Using key-value databases as a set with persistent indices

Question 1

Sounds like you want to do what OpenLDAP does with its Equality index. Perhaps this is the same as the OrientDB example, I didn't read it.

The main table is indexed by a monotonically increasing integer key (called the entryID), and stores the data value. The equality index is indexed by a hash of the value, and stores a list of entryIDs that match the hash. Since the hash might have collisions, just the existence of an entry in the equality index doesn't prove uniqueness or duplication. You still need to check the actual values.

A faster/simpler approach, if you're using MDB, BDB, or some other database that supports duplicate keys, is to just keep one table, using the hash as the key. In both MDB and BDB there is a GET_BOTH request which matches both the key and the data to perform a fetch. If it succeeds then you know for certain that the value already exists. Otherwise, it allows you to save whatever data values and not worry whether or not there are hash collisions.

A caveat here, in MDB using duplicate keys, the size of the values is limited to less than one half of a disk page.

Question 2

Unless I'm missing something here - typically your hash algorithm is consistent and will provide the same key for the same data. Thus you should only need to look up the key to see if it already exists, or handle the (likely duplicate key) error the DB gives back to you.
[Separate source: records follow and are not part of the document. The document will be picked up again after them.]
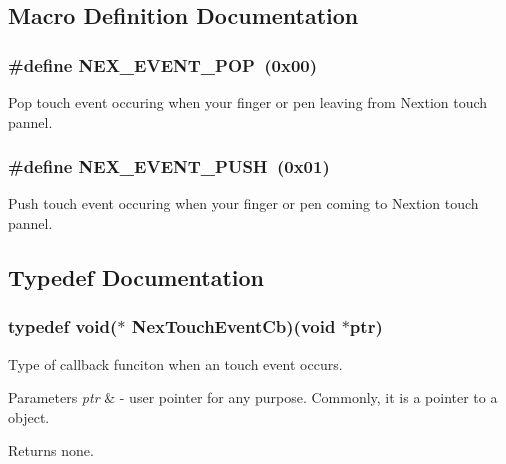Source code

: \subsection{Macro Definition Documentation}
\hypertarget{group___touch_event_ga5db3d99f88ac878875ca47713b7a54b6}{
\subsubsection[{N\+E\+X\+\_\+\+E\+V\+E\+N\+T\+\_\+\+P\+O\+P}]{\setlength{\rightskip}{0pt plus 5cm}\#define N\+E\+X\+\_\+\+E\+V\+E\+N\+T\+\_\+\+P\+O\+P~(0x00)}}\label{group___touch_event_ga5db3d99f88ac878875ca47713b7a54b6}
Pop touch event occuring when your finger or pen leaving from Nextion touch pannel. \hypertarget{group___touch_event_ga748c37a9bbe04ddc680fe1686154fefb}{
\subsubsection[{N\+E\+X\+\_\+\+E\+V\+E\+N\+T\+\_\+\+P\+U\+S\+H}]{\setlength{\rightskip}{0pt plus 5cm}\#define N\+E\+X\+\_\+\+E\+V\+E\+N\+T\+\_\+\+P\+U\+S\+H~(0x01)}}\label{group___touch_event_ga748c37a9bbe04ddc680fe1686154fefb}
Push touch event occuring when your finger or pen coming to Nextion touch pannel. 

\subsection{Typedef Documentation}
\hypertarget{group___touch_event_ga162dea47b078e8878d10d6981a9dd0c6}{
\subsubsection[{Nex\+Touch\+Event\+Cb}]{\setlength{\rightskip}{0pt plus 5cm}typedef void($\ast$ Nex\+Touch\+Event\+Cb)(void $\ast$ptr)}}\label{group___touch_event_ga162dea47b078e8878d10d6981a9dd0c6}
Type of callback funciton when an touch event occurs.


\begin{DoxyParams}{Parameters}
{\em ptr} & -\/ user pointer for any purpose. Commonly, it is a pointer to a object. \\
\hline
\end{DoxyParams}
\begin{DoxyReturn}{Returns}
none. 
\end{DoxyReturn}
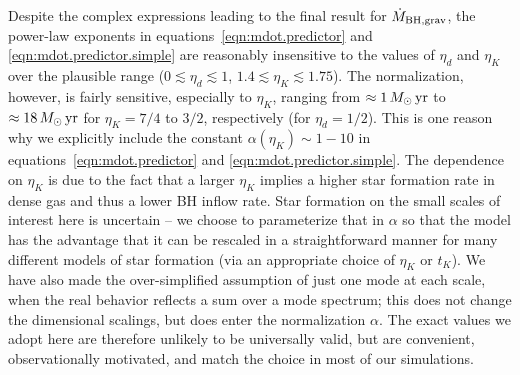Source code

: \documentclass[11pt,a4paper]{article}
\begin{document}
Despite the complex expressions leading to the final result for $\dot
M_{\rm BH, grav}$, the power-law exponents in
equations~\ref{eqn:mdot.predictor} and \ref{eqn:mdot.predictor.simple}
are reasonably insensitive to the values of $\eta_{d}$ and $\eta_{K}$
over the plausible range ($0\lesssim\eta_{d}\lesssim1$, $1.4\lesssim
\eta_{K}\lesssim1.75$).  The normalization, however, is fairly
sensitive, especially to $\eta_{K}$, ranging from
$\approx1\,M_{\odot}\,{\rm yr}$ to $\approx 18\,M_{\odot}\,{\rm yr}$ for
$\eta_{K}=7/4$ to $3/2$, respectively (for $\eta_{d}=1/2$). This is
one reason why we explicitly include the constant
$\alpha(\eta_{K})\sim1-10$ in equations~\ref{eqn:mdot.predictor} and
\ref{eqn:mdot.predictor.simple}.  The dependence on $\eta_K$ is due to
the fact that a larger $\eta_K$ implies a higher star formation rate
in dense gas and thus a lower BH inflow rate. Star formation on the
small scales of interest here is uncertain -- we choose to
parameterize that in $\alpha$ so that the model has the advantage that
it can be rescaled in a straightforward manner for many different
models of star formation (via an appropriate choice of $\eta_K$ or
$t_K$). We have also made the over-simplified assumption of just one
mode at each scale, when the real behavior reflects a sum over a mode
spectrum; this does not change the dimensional scalings, but does
enter the normalization $\alpha$.  The exact values we adopt here are
therefore unlikely to be universally valid, but are convenient,
observationally motivated, and match the choice in most of our
simulations.
\end{document}
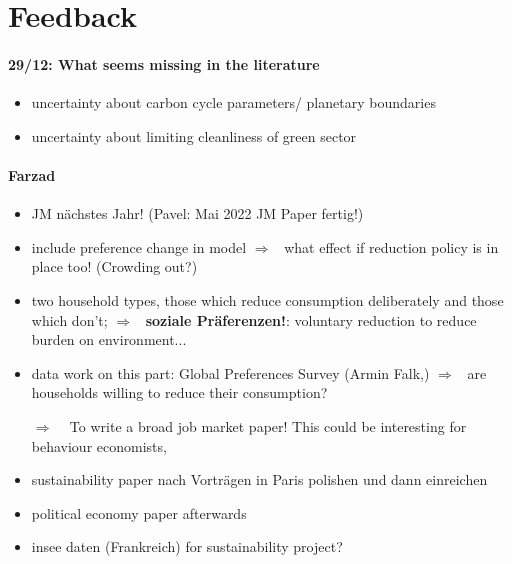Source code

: \documentclass[12pt]{article}
\newcommand{\ar}{$\Rightarrow$ \ }
\begin{document}
\section{Feedback}
\paragraph{29/12: What seems missing in the literature}
\begin{itemize}
\item uncertainty about carbon cycle parameters/ planetary boundaries
\item uncertainty about limiting cleanliness of green sector
\end{itemize}
\paragraph{Farzad}
\begin{itemize}
\item JM nächstes Jahr! (Pavel: Mai 2022 JM Paper fertig!)
\item include preference change in model \ar what effect if reduction policy is in place too!  (Crowding out?)
\item two household types, those which reduce consumption deliberately and those which don't; \ar \textbf{soziale Präferenzen!}: voluntary reduction to reduce burden on environment...
\item data work on this part: Global Preferences Survey (Armin Falk,) \ar are households willing to reduce their consumption?
\item[\ar] To write a broad job market paper! This could be interesting for behaviour economists, 
\item sustainability paper nach Vorträgen in Paris polishen und dann einreichen
\item  political economy paper afterwards
\item insee daten (Frankreich) for sustainability project?
\end{itemize}
\clearpage

\end{document}

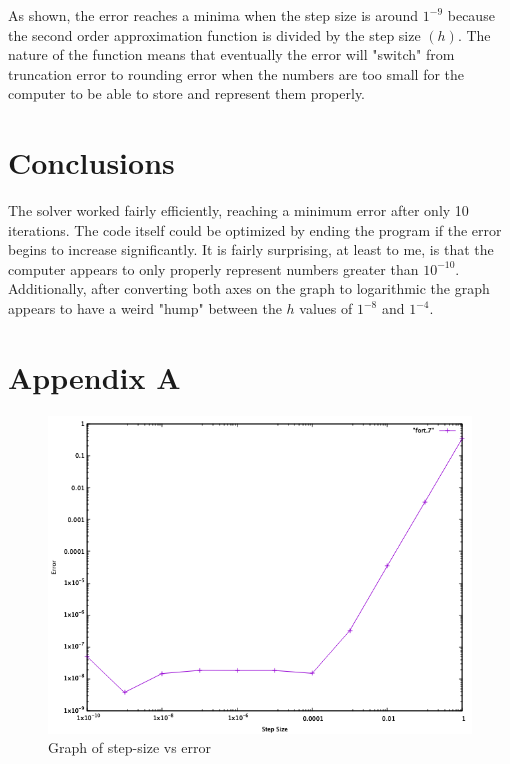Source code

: \documentclass[12pt, letterpaper]{article}
\begin{document}
	As shown, the error reaches a minima when the step size is around $1^{-9}$ because the second order approximation function is divided by the step size $(h)$. The nature of the function means that eventually the error will "switch" from truncation error to rounding error when the numbers are too small for the computer to be able to store and represent them properly.
	
\section{Conclusions}
	The solver worked fairly efficiently, reaching a minimum error after only 10 iterations. The code itself could be optimized by ending the program if the error begins to increase significantly. It is fairly surprising, at least to me, is that the computer appears to only properly represent numbers greater than $10^{-10}$.  Additionally, after converting both axes on the graph to logarithmic the graph appears to have a weird "hump" between the $h$ values of $1^{-8}$ and $1^{-4}$.

\pagebreak

\appendix
	\section{Appendix A}
		\begin{figure}[h]
			\centering
			\includegraphics[width=\linewidth]{StepVsErrorGraph.png}
			\caption{Graph of step-size vs error}
			\label{fig:graph}
		\end{figure}
	\pagebreak
	
\end{document}
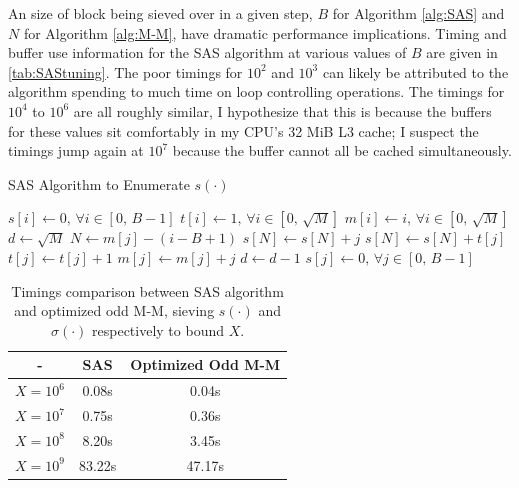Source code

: \documentclass{article}
\theoremstyle{definition}
\begin{document}
An size of block being sieved over in a given step, $B$ for Algorithm \autoref{alg:SAS} and $N$ for Algorithm \autoref{alg:M-M}, have dramatic performance implications. Timing and buffer use information for the SAS algorithm at various values of $B$ are given in \autoref{tab:SAStuning}. The poor timings for $10^2$ and $10^3$ can likely be attributed to the algorithm spending to much time on loop controlling operations. The timings for $10^4$ to $10^6$ are all roughly similar, I hypothesize that this is because the buffers for these values sit comfortably in my CPU's 32 MiB L3 cache; I suspect the timings jump again at $10^7$ because the buffer cannot all be cached simultaneously.   
\begin{algorithm}[H]
\caption{SAS Algorithm to Enumerate $s(\cdot)$} 
\begin{algorithmic}[1]
     
    \State $s[i] \gets 0,\, \forall i \in [0,\, B - 1]$
    \State $t[i] \gets 1,\, \forall i \in [0,\, \sqrt{M}]$ 
    \State $m[i] \gets i,\, \forall i \in [0,\, \sqrt{M}]$ 
        \State $d \gets \sqrt{M}$ 
                    \State $N \gets m[j] - (i - B + 1)$ 
                    \State $s[N] \gets s[N] + j$
                        \State $s[N] \gets s[N] + t[j]$ 
                    \EndIf
                    \State $t[j] \gets t[j] + 1$
                    \State $m[j] \gets m[j] + j$
                \EndIf
            \EndFor
                \State $d \gets d - 1$
            \EndWhile
        \EndWhile
        \State $s[j] \gets 0,\, \forall j \in [0,\, B - 1]$ 
    \EndFor
    \EndProcedure
\end{algorithmic}
\label{alg:SAS}
\end{algorithm}

\begin{table}[H]
    \centering
    \begin{tabular}{| c | c | c |}
        \hline
        -   &   SAS    &   Optimized Odd M-M \\ 
        \hline
        $X = 10^6$  &   0.08s    &  0.04s  \\
        $X = 10^7$  &   0.75s    &  0.36s  \\
        $X = 10^8$  &   8.20s    &  3.45s  \\
        $X = 10^9$  &   83.22s    &  47.17s  \\
        \hline
    \end{tabular}
    \caption{Timings comparison between SAS algorithm and optimized odd M-M, sieving $s(\cdot)$ and $\sigma(\cdot)$ respectively to bound $X$.}
    \label{tab:SAStiming}
\end{table}
\end{document}
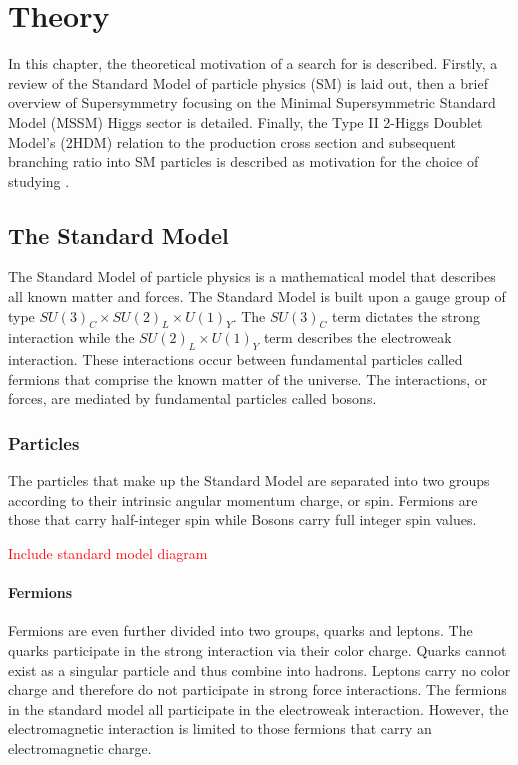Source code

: \chapter{Theory}
    In this chapter, the theoretical motivation of a search for \HpLong is described. Firstly, a review of the Standard Model of particle physics (SM) is laid out, then a brief overview of Supersymmetry focusing on the Minimal Supersymmetric Standard Model (MSSM) Higgs sector is detailed. Finally, the Type II 2-Higgs Doublet Model's (2HDM) relation to the \Hp production cross section and subsequent branching ratio into SM particles is described as motivation for the choice of studying \HpLong.

\section{The Standard Model}
	The Standard Model of particle physics is a mathematical model that describes all known matter and forces. The Standard Model is built upon a gauge group of type $SU(3)_C \times SU(2)_L \times U(1)_Y$. The $SU(3)_C$ term dictates the strong interaction while the $SU(2)_L \times U(1)_Y$ term describes the electroweak interaction. These interactions occur between fundamental particles called fermions that comprise the known matter of the universe. The interactions, or forces, are mediated by fundamental particles called bosons. 

	\subsection{Particles}        
		The particles that make up the Standard Model are separated into two groups according to their intrinsic angular momentum charge, or spin. Fermions are those that carry half-integer spin while Bosons carry full integer spin values.


		\textcolor{red}{Include standard model diagram}

		\subsubsection{Fermions}	
		Fermions are even further divided into two groups, quarks and leptons. The quarks participate in the strong interaction via their color charge. Quarks cannot exist as a singular particle and thus combine into hadrons. Leptons carry no color charge and therefore do not participate in strong force interactions. The fermions in the standard model all participate in the electroweak interaction. However, the electromagnetic interaction is limited to those fermions that carry an electromagnetic charge.


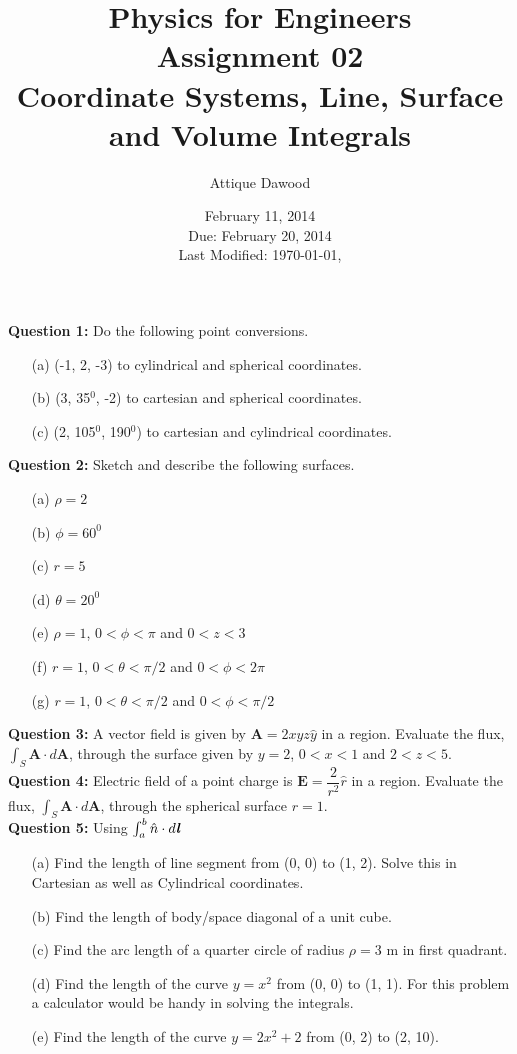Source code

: \documentclass[12pt,a4paper]{article}
\title{\vspace{-3cm}Physics for Engineers\\Assignment 02\\Coordinate Systems, Line, Surface and Volume Integrals}
\author{Attique Dawood}
\date{February 11, 2014\\Due: February 20, 2014\\[0.2cm] Last Modified: \today, \currenttime}
\begin{document}
\maketitle
\noindent\textbf{Question 1:} Do the following point conversions.
\begin{itemize}
\item[(a)] (-1, 2, -3) to cylindrical and spherical coordinates.
\item[(b)] (3, 35$^0$, -2) to cartesian and spherical coordinates.
\item[(c)] (2, 105$^0$, 190$^0$) to cartesian and cylindrical coordinates.
\end{itemize}
\noindent\textbf{Question 2:} Sketch and describe the following surfaces.
\begin{itemize}
\item[(a)] $\rho=2$
\item[(b)] $\phi=60^0$
\item[(c)] $r=5$
\item[(d)] $\theta=20^0$
\item[(e)] $\rho=1$, $0<\phi<\pi$ and $0<z<3$
\item[(f)] $r=1$, $0<\theta<\pi/2$ and $0<\phi<2\pi$
\item[(g)] $r=1$, $0<\theta<\pi/2$ and $0<\phi<\pi/2$
\end{itemize}
\noindent\textbf{Question 3:} A vector field is given by $\textbf{A}=2xyz\hat y$ in a region. Evaluate the flux, $\int_{S}\textbf{A}\cdot d\textbf{A}$, through the surface given by $y=2$, $0<x<1$ and $2<z<5$.\\[0.2cm]
\noindent\textbf{Question 4:} Electric field of a point charge is $\textbf{E}=\dfrac{2}{r^2}\hat r$ in a region. Evaluate the flux, $\int_{S}\textbf{A}\cdot d\textbf{A}$, through the spherical surface $r=1$.\\[0.2cm]
\noindent\textbf{Question 5:} Using $\int_{a}^{b}\hat n\cdot d\textbf{\textit{l}}$
\begin{itemize}
\item[(a)] Find the length of line segment from (0, 0) to (1, 2). Solve this in Cartesian as well as Cylindrical coordinates.
\item[(b)] Find the length of body/space diagonal of a unit cube.
\item[(c)] Find the arc length of a quarter circle of radius $\rho=3$ m in first quadrant.
\item[(d)] Find the length of the curve $y=x^2$ from (0, 0) to (1, 1). For this problem a calculator would be handy in solving the integrals.
\item[(e)] Find the length of the curve $y=2x^2+2$ from (0, 2) to (2, 10).
\end{itemize}
\end{document}
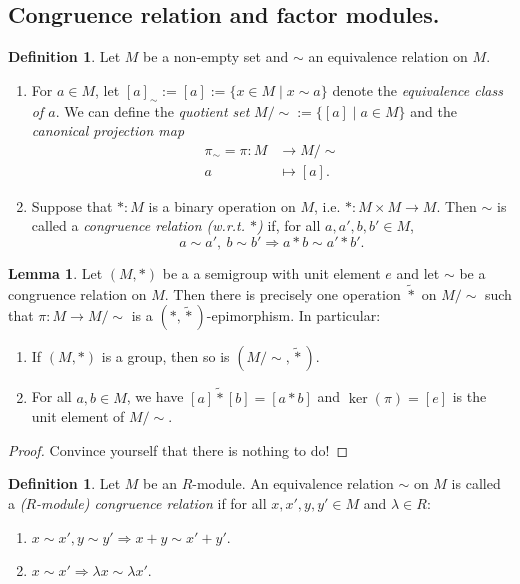 \documentclass[12pt,a4paper]{report}
\theoremstyle{definition}
\newtheorem{lemma}[theorem]{Lemma}
\newtheorem{defn}[theorem]{Definition}
\theoremstyle{num.custom-title}
\DeclareMathOperator{\imp}{\Rightarrow}
\begin{document}
\subsection{Congruence relation and factor modules.}

\begin{defn}
Let $M$ be a non-empty set and $\sim$ an equivalence relation on $M$.
\begin{enumerate}
\item For $a \in M$, let $[a]_\sim := [a] := \{x \in M \mid x \sim a\}$ denote the \emph{equivalence class of $a$}. We can define the \emph{quotient set} $M/{\sim} := \{[a] \mid a \in M\}$ and the \emph{canonical projection map}
\begin{align*}
\pi_\sim = \pi : M &\to M/{\sim} \\
a &\mapsto [a].
\end{align*}
\item Suppose that $*: M$ is a binary operation on $M$, i.e. $*: M \times M \to M$. Then $\sim$ is called a \emph{congruence relation (w.r.t. $*$)} if, for all $a,a',b,b' \in M$,
\[
a \sim a', \ b \sim b' \imp a*b \sim a'*b'.
\]
\end{enumerate}
\end{defn}

\begin{lemma}\label{lemma_operation_on_factor}
Let $(M,*)$ be a a semigroup with unit element $e$ and let $\sim$ be a congruence relation on $M$. Then there is precisely one operation $\tilde{*}$ on $M/{\sim}$ such that $\pi : M \to M/{\sim}$ is a $(*,\tilde{*})$-epimorphism. In particular:
\begin{enumerate}
\item If $(M,*)$ is a group, then so is $(M/{\sim},\tilde{*})$.
\item For all $a,b \in M$, we have $[a] \tilde{*} [b] = [a*b]$ and $\ker(\pi) = [e]$ is the unit element of $M/{\sim}$.
\end{enumerate}
\begin{proof}
Convince yourself that there is nothing to do!
\end{proof}
\end{lemma}

\begin{defn}
Let $M$ be an $R$-module. An equivalence relation $\sim$ on $M$ is called a \emph{($R$-module) congruence relation} if for all $x,x',y,y' \in M$ and $\lambda \in R$:
\begin{enumerate}
\item $x \sim x', y \sim y' \imp x+y \sim x'+y'$.
\item $x \sim x' \imp \lambda x \sim \lambda x'$.
\end{enumerate}
\end{defn}
\end{document}
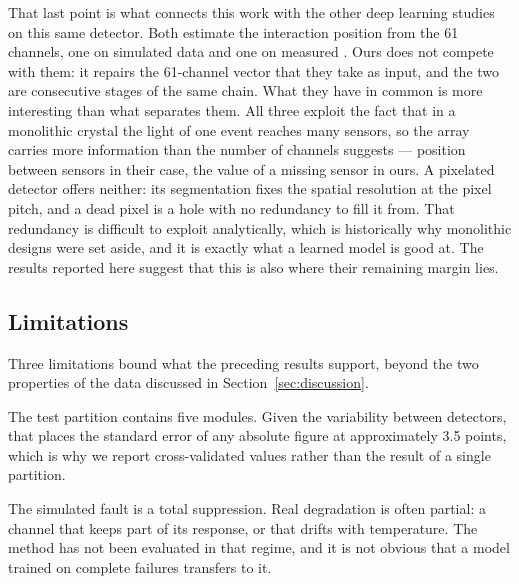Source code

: \documentclass[10pt,conference]{IEEEtran}
\begin{document}
That last point is what connects this work with the other deep learning studies
on this same detector. Both estimate the interaction position from the 61
channels, one on simulated data \cite{jimenez2025} and one on measured
\cite{hidalgo2022, hidalgo-torres_predicting_2020}. Ours does not compete with
them: it repairs the 61-channel vector that they take as input, and the two are
consecutive stages of the same chain. What they have in common is more
interesting than what separates them. All three exploit the fact that in a
monolithic crystal the light of one event reaches many sensors, so the array
carries more information than the number of channels suggests --- position
between sensors in their case, the value of a missing sensor in ours. A
pixelated detector offers neither: its segmentation fixes the spatial
resolution at the pixel pitch, and a dead pixel is a hole with no redundancy to
fill it from. That redundancy is difficult to exploit analytically, which is
historically why monolithic designs were set aside, and it is exactly what a
learned model is good at. The results reported here suggest that this is also
where their remaining margin lies.

\subsection{Limitations}

Three limitations bound what the preceding results support, beyond the two
properties of the data discussed in Section~\ref{sec:discussion}.

The test partition contains five modules. Given the variability between
detectors, that places the standard error of any absolute figure at
approximately 3.5 points, which is why we report cross-validated values rather
than the result of a single partition.

The simulated fault is a total suppression. Real degradation is often partial:
a channel that keeps part of its response, or that drifts with temperature. The
method has not been evaluated in that regime, and it is not obvious that a
model trained on complete failures transfers to it.
\end{document}
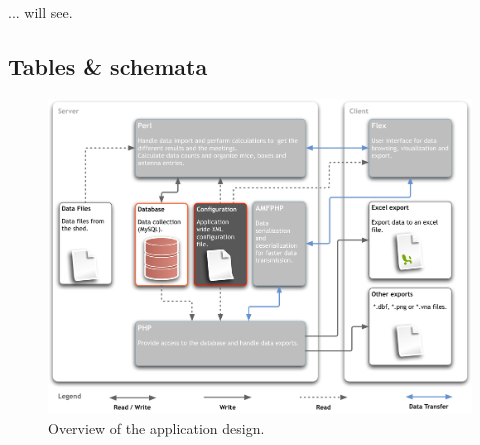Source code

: \documentclass[a4paper,10pt,twoside,headings=small,bibliography=totocnumbered,headsepline]{scrartcl}
\begin{document}
... will see.

\newpage



\begin{appendix}
\addappheadtotoc


\newpage
\section{Tables \& schemata}
\label{sec:tables_schmemata}

\begin{figure}[htpb]
\begin{center}
  \includegraphics[width=\textwidth]{assets/pdf/application_design.pdf}
  \caption[Application design]{Overview of the application design.}
  \label{fig:app_design}
\end{center}
\end{figure}



\end{appendix}
\end{document}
afaik Key/Value DBs can and will enforce a unique Value constraint for you i.e. you will get an error if you try and save a value that already exists.

Question 3

How big are your value strings?

I would just store them in a key and let the database do all the work.

Typical LevelDB style, which applies to most KV stores, would be to use a pair of keys, prefixed to indicate type

eg:

Key = 'i' + ID 
Value = valueString

Key = 'v' + valueString
Value = ID

In a system that needs to allow for multiple identical valueStrings you would move the ID into the tail of the second key

Key = 'v' + valueString + ID
Value = empty